*WHAT IS REQUIRED*
Until the line containing "CORS para funcionar." has been reproduced, keep reproducing each line of the material below exactly, starting with the first.
________________
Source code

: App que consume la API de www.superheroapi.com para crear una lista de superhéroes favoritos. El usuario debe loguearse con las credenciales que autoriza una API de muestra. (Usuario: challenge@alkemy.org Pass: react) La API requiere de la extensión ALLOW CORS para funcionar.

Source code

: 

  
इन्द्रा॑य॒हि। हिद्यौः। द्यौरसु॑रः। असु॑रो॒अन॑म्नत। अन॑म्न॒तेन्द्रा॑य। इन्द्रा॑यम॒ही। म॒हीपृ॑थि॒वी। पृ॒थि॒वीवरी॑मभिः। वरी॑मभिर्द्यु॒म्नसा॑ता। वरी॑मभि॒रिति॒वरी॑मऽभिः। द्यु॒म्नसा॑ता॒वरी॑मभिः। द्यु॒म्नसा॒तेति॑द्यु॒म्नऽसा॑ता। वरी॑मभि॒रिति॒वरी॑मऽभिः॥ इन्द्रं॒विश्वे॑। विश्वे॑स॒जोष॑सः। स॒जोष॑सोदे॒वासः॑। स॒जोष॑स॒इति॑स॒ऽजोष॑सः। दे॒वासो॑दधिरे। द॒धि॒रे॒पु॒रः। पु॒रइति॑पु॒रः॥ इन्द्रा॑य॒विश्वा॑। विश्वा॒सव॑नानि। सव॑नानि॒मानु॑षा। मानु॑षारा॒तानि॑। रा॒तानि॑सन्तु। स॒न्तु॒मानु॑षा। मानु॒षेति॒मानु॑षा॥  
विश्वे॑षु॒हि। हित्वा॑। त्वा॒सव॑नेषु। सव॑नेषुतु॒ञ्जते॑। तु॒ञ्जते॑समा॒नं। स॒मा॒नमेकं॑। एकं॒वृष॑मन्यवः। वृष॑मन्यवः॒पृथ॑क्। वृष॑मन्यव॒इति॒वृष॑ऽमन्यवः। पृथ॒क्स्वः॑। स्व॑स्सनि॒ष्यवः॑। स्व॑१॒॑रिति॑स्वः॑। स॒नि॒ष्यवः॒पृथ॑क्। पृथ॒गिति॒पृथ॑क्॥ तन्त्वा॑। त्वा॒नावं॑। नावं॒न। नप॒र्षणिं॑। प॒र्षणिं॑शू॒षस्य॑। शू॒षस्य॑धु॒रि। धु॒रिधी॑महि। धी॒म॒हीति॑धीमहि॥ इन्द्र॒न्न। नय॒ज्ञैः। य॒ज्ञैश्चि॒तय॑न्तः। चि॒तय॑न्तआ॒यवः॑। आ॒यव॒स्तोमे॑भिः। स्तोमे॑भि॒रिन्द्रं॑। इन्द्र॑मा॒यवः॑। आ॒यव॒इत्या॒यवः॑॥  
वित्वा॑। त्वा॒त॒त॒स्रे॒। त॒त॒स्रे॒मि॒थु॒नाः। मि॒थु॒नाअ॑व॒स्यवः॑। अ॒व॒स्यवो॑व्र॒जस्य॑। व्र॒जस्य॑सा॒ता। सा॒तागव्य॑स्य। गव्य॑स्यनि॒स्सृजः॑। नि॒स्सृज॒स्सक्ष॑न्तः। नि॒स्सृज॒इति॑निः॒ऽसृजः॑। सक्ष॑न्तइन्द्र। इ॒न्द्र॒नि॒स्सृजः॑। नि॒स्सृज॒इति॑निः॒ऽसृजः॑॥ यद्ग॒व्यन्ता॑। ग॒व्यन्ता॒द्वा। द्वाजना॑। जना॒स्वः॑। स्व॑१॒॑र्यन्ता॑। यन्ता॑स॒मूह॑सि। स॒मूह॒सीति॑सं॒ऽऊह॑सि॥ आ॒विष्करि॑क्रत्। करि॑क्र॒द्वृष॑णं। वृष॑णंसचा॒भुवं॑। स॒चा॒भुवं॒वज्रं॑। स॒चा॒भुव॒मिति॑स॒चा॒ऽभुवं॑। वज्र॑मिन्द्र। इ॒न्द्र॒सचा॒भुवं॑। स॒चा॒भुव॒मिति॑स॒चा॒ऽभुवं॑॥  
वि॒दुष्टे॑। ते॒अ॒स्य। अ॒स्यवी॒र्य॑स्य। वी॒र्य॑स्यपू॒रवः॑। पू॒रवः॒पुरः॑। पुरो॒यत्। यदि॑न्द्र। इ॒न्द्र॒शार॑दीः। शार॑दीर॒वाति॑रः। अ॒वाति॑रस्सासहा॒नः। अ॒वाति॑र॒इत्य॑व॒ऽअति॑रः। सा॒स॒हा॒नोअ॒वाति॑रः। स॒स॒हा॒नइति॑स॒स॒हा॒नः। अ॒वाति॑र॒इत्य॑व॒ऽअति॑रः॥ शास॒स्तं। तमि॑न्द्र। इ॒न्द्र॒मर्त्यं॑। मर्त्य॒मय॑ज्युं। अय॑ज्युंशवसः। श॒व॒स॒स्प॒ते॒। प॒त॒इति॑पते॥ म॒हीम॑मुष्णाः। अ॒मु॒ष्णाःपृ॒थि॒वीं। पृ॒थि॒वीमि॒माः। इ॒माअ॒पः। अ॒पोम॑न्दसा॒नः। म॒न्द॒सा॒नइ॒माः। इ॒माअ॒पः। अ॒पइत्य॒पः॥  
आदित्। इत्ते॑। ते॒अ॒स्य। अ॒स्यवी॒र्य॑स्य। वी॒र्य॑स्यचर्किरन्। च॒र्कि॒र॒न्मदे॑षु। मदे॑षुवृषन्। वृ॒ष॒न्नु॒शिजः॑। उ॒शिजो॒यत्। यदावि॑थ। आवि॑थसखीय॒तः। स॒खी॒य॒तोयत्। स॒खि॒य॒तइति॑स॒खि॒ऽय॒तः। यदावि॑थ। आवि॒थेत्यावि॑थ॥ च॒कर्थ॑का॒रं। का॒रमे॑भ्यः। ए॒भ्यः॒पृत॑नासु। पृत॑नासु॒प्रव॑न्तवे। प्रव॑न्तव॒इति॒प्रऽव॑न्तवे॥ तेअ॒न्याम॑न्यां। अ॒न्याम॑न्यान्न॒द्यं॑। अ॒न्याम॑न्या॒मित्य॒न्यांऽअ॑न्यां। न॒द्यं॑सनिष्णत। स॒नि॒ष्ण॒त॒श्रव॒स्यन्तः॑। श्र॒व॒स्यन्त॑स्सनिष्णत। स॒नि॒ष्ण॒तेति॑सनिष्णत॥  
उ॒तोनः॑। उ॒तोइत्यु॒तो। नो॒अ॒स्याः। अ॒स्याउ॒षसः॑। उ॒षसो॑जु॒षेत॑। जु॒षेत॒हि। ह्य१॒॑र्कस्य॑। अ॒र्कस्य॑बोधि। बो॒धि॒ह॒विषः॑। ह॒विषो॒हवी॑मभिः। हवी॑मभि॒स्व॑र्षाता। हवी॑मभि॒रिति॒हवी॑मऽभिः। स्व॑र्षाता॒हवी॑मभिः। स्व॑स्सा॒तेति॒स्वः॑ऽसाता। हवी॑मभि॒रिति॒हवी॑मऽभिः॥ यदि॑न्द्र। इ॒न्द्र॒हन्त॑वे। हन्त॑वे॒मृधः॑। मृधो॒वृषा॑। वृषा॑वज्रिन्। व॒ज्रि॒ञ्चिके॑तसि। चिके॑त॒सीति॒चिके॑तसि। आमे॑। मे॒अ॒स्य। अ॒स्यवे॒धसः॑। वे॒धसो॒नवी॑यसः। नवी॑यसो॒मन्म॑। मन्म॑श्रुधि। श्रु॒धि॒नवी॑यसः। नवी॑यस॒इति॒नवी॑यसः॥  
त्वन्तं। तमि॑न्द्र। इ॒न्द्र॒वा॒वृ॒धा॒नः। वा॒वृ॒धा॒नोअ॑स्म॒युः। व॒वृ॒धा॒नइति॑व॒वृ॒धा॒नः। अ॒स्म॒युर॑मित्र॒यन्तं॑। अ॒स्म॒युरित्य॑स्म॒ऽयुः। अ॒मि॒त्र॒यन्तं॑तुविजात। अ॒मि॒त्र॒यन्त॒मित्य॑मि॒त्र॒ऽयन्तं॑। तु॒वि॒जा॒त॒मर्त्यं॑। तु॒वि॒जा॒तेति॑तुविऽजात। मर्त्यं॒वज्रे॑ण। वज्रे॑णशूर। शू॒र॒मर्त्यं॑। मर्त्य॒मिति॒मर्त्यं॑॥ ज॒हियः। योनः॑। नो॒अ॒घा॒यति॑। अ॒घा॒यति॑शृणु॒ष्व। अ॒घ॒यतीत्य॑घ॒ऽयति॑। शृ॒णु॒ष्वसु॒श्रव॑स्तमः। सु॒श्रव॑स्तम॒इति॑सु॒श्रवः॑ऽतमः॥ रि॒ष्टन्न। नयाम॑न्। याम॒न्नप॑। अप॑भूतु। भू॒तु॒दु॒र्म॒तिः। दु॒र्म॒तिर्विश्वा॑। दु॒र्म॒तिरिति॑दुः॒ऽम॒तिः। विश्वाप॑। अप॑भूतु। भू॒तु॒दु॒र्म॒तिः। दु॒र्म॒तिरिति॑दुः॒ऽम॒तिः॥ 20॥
________________
*COMPLETED EXERCISE*
Source code

: App que consume la API de www.superheroapi.com para crear una lista de superhéroes favoritos. El usuario debe loguearse con las credenciales que autoriza una API de muestra. (Usuario: challenge@alkemy.org Pass: react) La API requiere de la extensión ALLOW CORS para funcionar.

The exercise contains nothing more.